The Italian Police returned to Politsani. The Police Chief summoned me to his office and I was told I no longer had the right to move freely. The police, however, were in no position to ensure security in the area. That's when the robberies started. They were perpetrated by residents of Muslim villages against the villages occupied by Greeks. Even Greek villages on the other side of the border were ransacked.
On the 15th of August after the liturgy at St. Nicholas, a meeting of the entire village took place. Some in the crowd advocated hiring outside people to guard the village. I considered this folly and appealed to the others: "Aren't we men and can't we protect our own honor, protect our lives and our village? We have some weapons and we can obtain more."
Someone asked "Are you willing to take charge?" I answered, "Yes."
Ninety three men volunteered immediately and we were able to collect thirty rifles. Starting that night we sent out patrols in and outside of our village. We posted lookouts. Politsanites living in Avlona and Tirana sent us flashlights and other equipment. We were also able to obtain additional weapons. Word spread that Politsani was heavily guarded.
After some initial successes, other nearby villages joined our efforts and within a short period of time, bandits no longer ventured into the region of Pogoni. Later, national liberation movements began to organize in Greece and Albania. In October of 1941 I traveled to Tirana to learn more about these preparations. I was contacted by the Central Committee of the movement known as "Metopou."
It was decided that we would wage war against the occupation. We came to an agreement, Greeks and Albanians. The Greek minority would fight within the movement but after victory against the Axis forces, we would be given the right to become an autonomous region. The Central Committe decided to send a representative, Basil Katis to Politsani. He was to become the Minister of Trade in the new government after liberation but was soon consigned to the jails of Enver Hoxha.
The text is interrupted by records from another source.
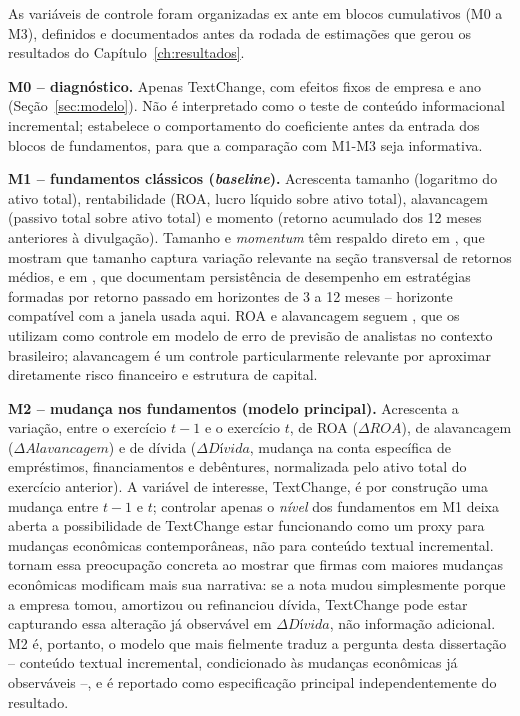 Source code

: \documentclass[a4paper,12pt]{report}
\begin{document}
As variáveis de controle foram organizadas ex ante em blocos cumulativos (M0 a M3), definidos e documentados antes da rodada de estimações que gerou os resultados do Capítulo~\ref{ch:resultados}.

\textbf{M0 -- diagnóstico.} Apenas TextChange, com efeitos fixos de empresa e ano (Seção~\ref{sec:modelo}). Não é interpretado como o teste de conteúdo informacional incremental; estabelece o comportamento do coeficiente antes da entrada dos blocos de fundamentos, para que a comparação com M1-M3 seja informativa.

\textbf{M1 -- fundamentos clássicos (\textit{baseline}).} Acrescenta tamanho (logaritmo do ativo total), rentabilidade (ROA, lucro líquido sobre ativo total), alavancagem (passivo total sobre ativo total) e momento (retorno acumulado dos 12 meses anteriores à divulgação). Tamanho e \textit{momentum} têm respaldo direto em , que mostram que tamanho captura variação relevante na seção transversal de retornos médios, e em , que documentam persistência de desempenho em estratégias formadas por retorno passado em horizontes de 3 a 12 meses -- horizonte compatível com a janela usada aqui. ROA e alavancagem seguem , que os utilizam como controle em modelo de erro de previsão de analistas no contexto brasileiro; alavancagem é um controle particularmente relevante por aproximar diretamente risco financeiro e estrutura de capital.

\textbf{M2 -- mudança nos fundamentos (\textbf{modelo principal}).} Acrescenta a variação, entre o exercício $t-1$ e o exercício $t$, de ROA ($\Delta\mathit{ROA}$), de alavancagem ($\Delta\mathit{Alavancagem}$) e de dívida ($\Delta\mathit{Dívida}$, mudança na conta específica de empréstimos, financiamentos e debêntures, normalizada pelo ativo total do exercício anterior). A variável de interesse, TextChange, é por construção uma mudança entre $t-1$ e $t$; controlar apenas o \emph{nível} dos fundamentos em M1 deixa aberta a possibilidade de TextChange estar funcionando como um proxy para mudanças econômicas contemporâneas, não para conteúdo textual incremental.  tornam essa preocupação concreta ao mostrar que firmas com maiores mudanças econômicas modificam mais sua narrativa: se a nota mudou simplesmente porque a empresa tomou, amortizou ou refinanciou dívida, TextChange pode estar capturando essa alteração já observável em $\Delta\mathit{Dívida}$, não informação adicional. M2 é, portanto, o modelo que mais fielmente traduz a pergunta desta dissertação -- conteúdo textual incremental, condicionado às mudanças econômicas já observáveis --, e é reportado como especificação principal independentemente do resultado.
\end{document}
The guerrilla war against the Axis began to spread. The Italian position in Politsani became untenable and they withdrew. Our area because of its mountainous terrain was ideal for guerrilla warfare. It became a safe zone for the partisans who began to come into Politsani to receive supplies and rations. Soon the entire Pogoni region became a partisan sanctuary. The leaders of the Albanian Liberation Movement used Politsani as a headquarters including the Greeks of EAM such as the representative of their Central Committee, Miltiades Kirgiannis under the alias Alexis Yiannaris, whom I warned about the unreliability of the Albanian Communists. Many of the Albanian guerrilla leaders would later find themselves in the jails of Enver Hoxha including Mehmet Shehou, his prime minister for thirty years, who Hoxha personally murdered.
Parachute drops from Allied airplanes began in the valley near the village of Sheperi, next to Politsani. None of these weapons were given to the Greek inhabitants. A British commando team headed by a man named MacNeil also arrived. I asked him for supplies for the Greeks in Pogoni. He advised us to continue working together with the Albanian guerrillas and eventually the Allies would help the Greek minority after the war was over. The team came to Politsani and met with the village leaders. They promised paradrops. Unfortunately they never materialized. I found out later that the leader of the Albanian resistance in the Avlona-Argirokastro area, who was worried that we would break away before the war was over, convinced the British to cancel those paradrops. From that point on we never trusted the Albanian guerrilla leaders.